WHAT THIS TASK INVOLVES
Where in the records does the word "cdots" occur? Copy each line in which it does.

Source texts of formatted documents
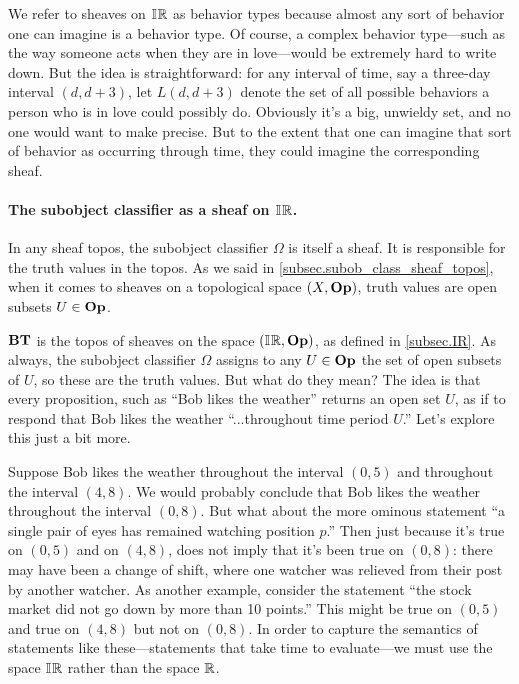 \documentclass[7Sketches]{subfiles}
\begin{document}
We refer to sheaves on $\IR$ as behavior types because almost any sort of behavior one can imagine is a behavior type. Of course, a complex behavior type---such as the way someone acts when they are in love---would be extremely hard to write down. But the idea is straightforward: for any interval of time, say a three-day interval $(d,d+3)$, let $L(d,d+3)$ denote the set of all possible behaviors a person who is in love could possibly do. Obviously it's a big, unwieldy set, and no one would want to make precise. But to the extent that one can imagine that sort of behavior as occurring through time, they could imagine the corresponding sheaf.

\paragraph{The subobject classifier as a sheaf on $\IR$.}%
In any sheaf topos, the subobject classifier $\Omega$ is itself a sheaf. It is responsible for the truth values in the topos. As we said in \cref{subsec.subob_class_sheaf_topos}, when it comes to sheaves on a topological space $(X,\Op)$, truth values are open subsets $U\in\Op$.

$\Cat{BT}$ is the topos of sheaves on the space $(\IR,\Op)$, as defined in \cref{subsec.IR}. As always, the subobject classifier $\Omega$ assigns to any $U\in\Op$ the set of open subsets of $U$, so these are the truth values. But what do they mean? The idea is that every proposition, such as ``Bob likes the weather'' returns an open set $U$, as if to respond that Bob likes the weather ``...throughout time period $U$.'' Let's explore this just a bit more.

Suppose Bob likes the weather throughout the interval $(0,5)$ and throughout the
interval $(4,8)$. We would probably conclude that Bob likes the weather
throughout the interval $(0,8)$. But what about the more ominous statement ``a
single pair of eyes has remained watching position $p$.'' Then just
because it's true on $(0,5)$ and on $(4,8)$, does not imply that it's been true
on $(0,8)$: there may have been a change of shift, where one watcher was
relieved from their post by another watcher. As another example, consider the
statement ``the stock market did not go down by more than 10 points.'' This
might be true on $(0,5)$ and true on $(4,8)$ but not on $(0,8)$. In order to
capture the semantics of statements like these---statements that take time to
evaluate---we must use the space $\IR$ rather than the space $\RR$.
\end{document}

---

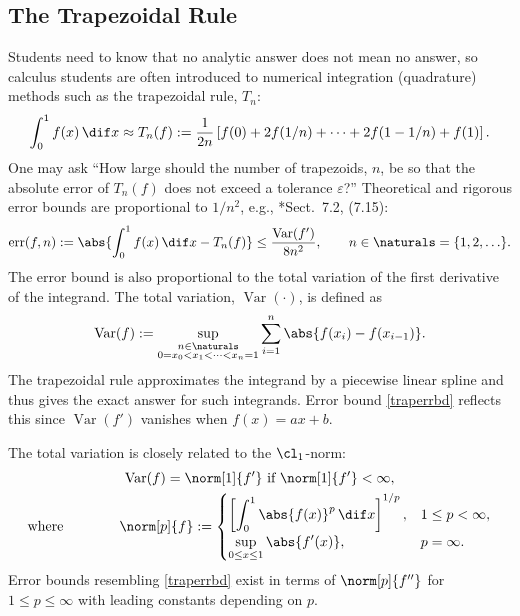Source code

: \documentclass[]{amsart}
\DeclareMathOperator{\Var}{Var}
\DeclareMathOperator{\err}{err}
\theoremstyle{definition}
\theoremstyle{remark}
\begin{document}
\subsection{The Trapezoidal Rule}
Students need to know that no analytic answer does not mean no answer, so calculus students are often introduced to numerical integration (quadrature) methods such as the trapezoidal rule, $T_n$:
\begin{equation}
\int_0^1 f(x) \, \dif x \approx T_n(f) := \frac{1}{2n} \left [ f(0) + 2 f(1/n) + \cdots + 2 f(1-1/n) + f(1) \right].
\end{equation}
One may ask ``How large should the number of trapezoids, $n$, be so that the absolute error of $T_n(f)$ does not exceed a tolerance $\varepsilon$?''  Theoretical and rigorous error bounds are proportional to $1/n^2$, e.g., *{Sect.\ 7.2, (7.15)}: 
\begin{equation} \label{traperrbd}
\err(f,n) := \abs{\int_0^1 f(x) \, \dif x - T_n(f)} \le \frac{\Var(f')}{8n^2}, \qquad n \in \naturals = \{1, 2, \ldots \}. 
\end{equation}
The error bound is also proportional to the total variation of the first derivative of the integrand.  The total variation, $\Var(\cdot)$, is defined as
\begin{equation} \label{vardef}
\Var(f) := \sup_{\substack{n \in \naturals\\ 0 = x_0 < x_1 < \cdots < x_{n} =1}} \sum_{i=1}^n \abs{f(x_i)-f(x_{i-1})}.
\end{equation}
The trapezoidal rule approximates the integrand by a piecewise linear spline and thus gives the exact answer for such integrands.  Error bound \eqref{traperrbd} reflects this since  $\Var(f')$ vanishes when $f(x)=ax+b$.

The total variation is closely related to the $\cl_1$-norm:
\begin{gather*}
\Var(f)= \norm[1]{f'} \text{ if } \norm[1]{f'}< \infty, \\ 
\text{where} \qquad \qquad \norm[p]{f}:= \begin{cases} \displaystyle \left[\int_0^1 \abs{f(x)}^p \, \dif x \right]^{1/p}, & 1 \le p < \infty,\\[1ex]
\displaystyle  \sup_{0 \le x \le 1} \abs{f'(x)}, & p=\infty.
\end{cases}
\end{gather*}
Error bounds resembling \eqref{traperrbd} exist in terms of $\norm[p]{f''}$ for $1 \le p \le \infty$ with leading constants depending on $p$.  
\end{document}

* * *

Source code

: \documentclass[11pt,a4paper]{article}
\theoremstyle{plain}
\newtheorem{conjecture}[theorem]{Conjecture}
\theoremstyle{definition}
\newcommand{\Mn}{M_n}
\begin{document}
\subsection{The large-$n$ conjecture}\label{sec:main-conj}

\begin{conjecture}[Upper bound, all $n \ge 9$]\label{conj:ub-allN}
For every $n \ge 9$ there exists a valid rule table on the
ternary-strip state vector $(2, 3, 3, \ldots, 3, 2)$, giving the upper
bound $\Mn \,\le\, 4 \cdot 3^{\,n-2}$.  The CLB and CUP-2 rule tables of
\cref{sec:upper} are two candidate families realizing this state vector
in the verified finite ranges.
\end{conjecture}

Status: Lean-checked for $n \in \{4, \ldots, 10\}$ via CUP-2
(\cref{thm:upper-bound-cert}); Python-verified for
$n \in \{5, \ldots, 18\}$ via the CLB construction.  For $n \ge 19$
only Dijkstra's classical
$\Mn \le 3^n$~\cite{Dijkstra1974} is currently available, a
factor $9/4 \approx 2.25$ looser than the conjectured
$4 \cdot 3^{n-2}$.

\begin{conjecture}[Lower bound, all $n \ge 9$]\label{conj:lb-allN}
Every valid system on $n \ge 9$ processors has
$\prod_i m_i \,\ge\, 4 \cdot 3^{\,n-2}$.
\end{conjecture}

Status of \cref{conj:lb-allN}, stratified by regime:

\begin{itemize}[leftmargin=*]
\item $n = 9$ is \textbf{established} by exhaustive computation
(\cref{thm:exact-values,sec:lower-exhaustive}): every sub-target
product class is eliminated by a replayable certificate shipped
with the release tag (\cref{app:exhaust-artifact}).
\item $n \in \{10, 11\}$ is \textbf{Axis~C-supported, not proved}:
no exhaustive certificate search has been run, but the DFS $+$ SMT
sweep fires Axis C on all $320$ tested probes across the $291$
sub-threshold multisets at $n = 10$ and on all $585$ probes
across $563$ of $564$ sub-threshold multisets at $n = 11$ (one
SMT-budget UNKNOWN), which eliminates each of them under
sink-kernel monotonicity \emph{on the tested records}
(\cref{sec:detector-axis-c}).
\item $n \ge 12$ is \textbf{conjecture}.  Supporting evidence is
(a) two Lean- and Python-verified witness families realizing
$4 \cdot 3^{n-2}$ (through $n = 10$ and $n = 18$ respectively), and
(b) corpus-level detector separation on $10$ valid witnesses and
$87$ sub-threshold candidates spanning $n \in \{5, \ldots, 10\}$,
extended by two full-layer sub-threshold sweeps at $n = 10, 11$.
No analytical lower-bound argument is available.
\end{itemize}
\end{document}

EXPECTED ANSWER
\int_0^1 f(x) \, \dif x \approx T_n(f) := \frac{1}{2n} \left [ f(0) + 2 f(1/n) + \cdots + 2 f(1-1/n) + f(1) \right].
\Var(f) := \sup_{\substack{n \in \naturals\\ 0 = x_0 < x_1 < \cdots < x_{n} =1}} \sum_{i=1}^n \abs{f(x_i)-f(x_{i-1})}.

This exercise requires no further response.